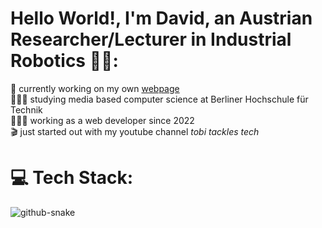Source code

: # Hello World!, I'm David, an Austrian Researcher/Lecturer in Industrial Robotics 👋🏼:
🛜 currently working on my own [webpage](https://www.tobiasmeyhoefer.de)<br>👨🏼‍🎓 studying media based computer science at Berliner Hochschule für Technik<br>👨🏼‍💻 working as a web developer since 2022 <br>🎬 just started out with my youtube channel <i>tobi tackles tech</i>


# 💻 Tech Stack:


<picture>
  <source media="(prefers-color-scheme: dark)" srcset="[https://raw.githubusercontent.com/DavidSeyserGit/DavidSeyserGit/output/github-snake-dark.svg](https://github.com/DavidSeyserGit/DavidSeyserGit/blob/output/snake.svg)" />
  <source media="(prefers-color-scheme: light)" srcset="https://raw.githubusercontent.com/DavidSeyserGit/DavidSeyserGit/output/github-snake.svg" />
  <img alt="github-snake" src="https://raw.githubusercontent.com/davidseysergit/davidseysergit/output/github-snake.svg" />
</picture>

━━━━━━━━━━━━━━━━━━━━

### What is being asked
Would you retype every line shown above exactly, leaving the pictures aside?

### The answer
Source code

: # Hello World!, I'm David, an Austrian Researcher/Lecturer in Industrial Robotics 👋🏼:
🛜 currently working on my own [webpage](https://www.tobiasmeyhoefer.de)<br>👨🏼‍🎓 studying media based computer science at Berliner Hochschule für Technik<br>👨🏼‍💻 working as a web developer since 2022 <br>🎬 just started out with my youtube channel <i>tobi tackles tech</i>


# 💻 Tech Stack:


<picture>
  <source media="(prefers-color-scheme: dark)" srcset="[https://raw.githubusercontent.com/DavidSeyserGit/DavidSeyserGit/output/github-snake-dark.svg](https://github.com/DavidSeyserGit/DavidSeyserGit/blob/output/snake.svg)" />
  <source media="(prefers-color-scheme: light)" srcset="https://raw.githubusercontent.com/DavidSeyserGit/DavidSeyserGit/output/github-snake.svg" />
  <img alt="github-snake" src="https://raw.githubusercontent.com/davidseysergit/davidseysergit/output/github-snake.svg" />
</picture>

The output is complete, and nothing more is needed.